Weight initialization scheme
DISTRIBUTION: Sample weights from a provided distribution
ZERO: Generate weights as zeros
SIGMOID_UNIFORM: A version of XAVIER_UNIFORM for sigmoid activation functions. U(-r,r) with r=4*sqrt(6/(fanIn + fanOut))
UNIFORM: Uniform U[-a,a] with a=1/sqrt(fanIn). "Commonly used heuristic" as per Glorot and Bengio 2010
XAVIER: As per Glorot and Bengio 2010: Gaussian distribution with mean 0, variance 2.0/(fanIn + fanOut)
XAVIER_UNIFORM: As per Glorot and Bengio 2010: Uniform distribution U(-s,s) with s = sqrt(6/(fanIn + fanOut))
XAVIER_FAN_IN: Similar to Xavier, but 1/fanIn -> Caffe originally used this.

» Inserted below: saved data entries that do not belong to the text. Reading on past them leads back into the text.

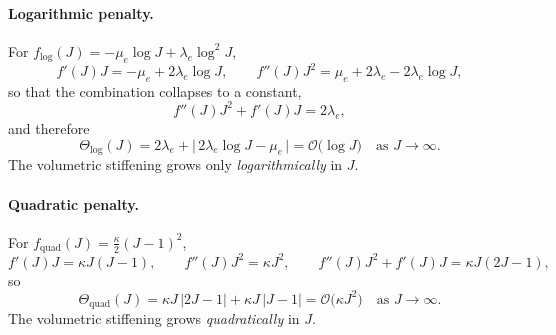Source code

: \paragraph{Logarithmic penalty.}
For $f_{\log}(J)=-\mu_e\log J+\lambda_e\log^2 J$,
\begin{equation}
    f'(J)J = -\mu_e + 2\lambda_e\log J,
    \qquad
    f''(J)J^2 = \mu_e + 2\lambda_e - 2\lambda_e\log J,
\end{equation}
so that the combination collapses to a constant,
\begin{equation}
    \label{eq:logcombo}
    f''(J)J^2 + f'(J)J = 2\lambda_e,
\end{equation}
and therefore
\begin{equation}
    \label{eq:Thetalog}
    \Theta_{\log}(J) = 2\lambda_e + \big|\,2\lambda_e\log J - \mu_e\,\big| = \mathcal{O}\!\big(\log J\big)
    \quad\text{as } J\to\infty .
\end{equation}
The volumetric stiffening grows only \emph{logarithmically} in $J$.

\paragraph{Quadratic penalty.}
For $f_{\mathrm{quad}}(J)=\tfrac{\kappa}{2}(J-1)^2$,
\begin{equation}
    f'(J)J = \kappa J(J-1),
    \qquad
    f''(J)J^2 = \kappa J^2,
    \qquad
    f''(J)J^2 + f'(J)J = \kappa J(2J-1),
\end{equation}
so
\begin{equation}
    \label{eq:Thetaquad}
    \Theta_{\mathrm{quad}}(J) = \kappa J\,|2J-1| + \kappa J\,|J-1| = \mathcal{O}\!\big(\kappa J^2\big)
    \quad\text{as } J\to\infty .
\end{equation}
The volumetric stiffening grows \emph{quadratically} in $J$.

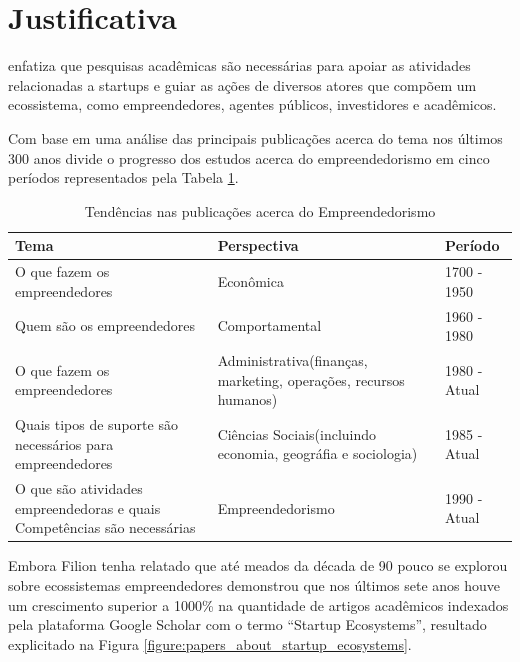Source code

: \section{Justificativa}
\label{section:justificativa}

 enfatiza que pesquisas acadêmicas são necessárias para apoiar as atividades relacionadas a startups e guiar as ações de diversos atores que compõem um ecossistema, como empreendedores, agentes públicos, investidores e acadêmicos.

Com base em uma análise das principais publicações acerca do tema nos últimos 300 anos  divide o progresso dos estudos acerca do empreendedorismo em cinco períodos representados pela Tabela \ref{table:tendencias_nas_publicacoes_acerca_do_empreendedorismo}.

\begin{table}[!htb]
	\centering
	\begin{tabular}{ | p{6cm} | p{6cm} | p{3cm} | }
		\hline
		Tema & Perspectiva & Período \\ \hline
		O que fazem os empreendedores & Econômica & 1700 - 1950 \\ \hline
		Quem são os empreendedores & Comportamental & 1960 - 1980 \\ \hline
		O que fazem os empreendedores & Administrativa(finanças, marketing, operações, recursos humanos) & 1980 - Atual \\ \hline
		Quais tipos de suporte são necessários para empreendedores & Ciências Sociais(incluindo economia, geográfia e sociologia) & 1985 - Atual \\ \hline
		O que são atividades empreendedoras e quais Competências são necessárias & Empreendedorismo & 1990 - Atual \\ \hline
	\end{tabular}
	\caption{Tendências nas publicações acerca do Empreendedorismo}
	\label{table:tendencias_nas_publicacoes_acerca_do_empreendedorismo}
\end{table}

Embora Filion tenha relatado que até meados da década de 90 pouco se explorou sobre ecossistemas empreendedores   demonstrou que nos últimos sete anos houve um crescimento superior a 1000\% na quantidade de artigos acadêmicos indexados pela plataforma Google Scholar com o termo ``Startup Ecosystems'', resultado explicitado na Figura \ref{figure:papers_about_startup_ecosystems}.

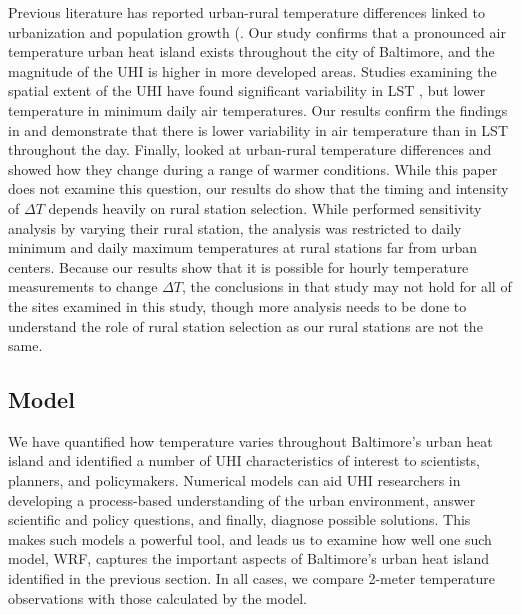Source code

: Previous literature has reported urban-rural temperature differences linked to urbanization and population growth (\cite{Huang20111753,Boug10}. Our study confirms that a pronounced air temperature urban heat island exists throughout the city of Baltimore, and the magnitude of the UHI is higher in more developed areas. Studies examining the spatial extent of the UHI have found significant variability in LST \citep{Huang20111753}, but lower temperature in minimum daily air temperatures. 
Our results confirm the findings in \cite{scott2017intraurban} and demonstrate that there is lower variability in air temperature than in LST throughout the day. Finally, \cite{scott2018reduced} looked at urban-rural temperature differences and showed how they change during a range of warmer conditions. While this paper does not examine this question, our results do show that the timing and intensity of $\Delta T$ depends heavily on rural station selection. While \cite{scott2018reduced} performed sensitivity analysis by varying their rural station, the analysis was restricted to daily minimum and daily maximum temperatures at rural stations far from urban centers. Because our results show that it is possible for hourly temperature measurements to change  
$\Delta T$, the conclusions in that study may not hold for all of the sites examined in this study, though more analysis needs to be done to understand the role of rural station selection as our rural stations are not the same.

\subsection{Model}
We have quantified how temperature varies throughout Baltimore's urban heat island and identified a number of UHI characteristics of interest to scientists, planners, and policymakers.
Numerical models can aid UHI researchers in developing a process-based understanding of the urban environment, answer scientific and policy questions, and finally, diagnose possible solutions. This makes such models a powerful tool, and leads us to examine how well one such model, WRF, captures the important aspects of Baltimore's urban heat island identified in the previous section. 
In all cases, we compare 2-meter temperature observations with those calculated by the model.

XAVIER_LEGACY: Xavier weight init in DL4J up to 0.6.0. XAVIER should be preferred.
RELU: He et al. (2015), "Delving Deep into Rectifiers". Normal distribution with variance 2.0/nIn
RELU_UNIFORM: He et al. (2015), "Delving Deep into Rectifiers". Uniform distribution U(-s,s) with s = sqrt(6/fanIn)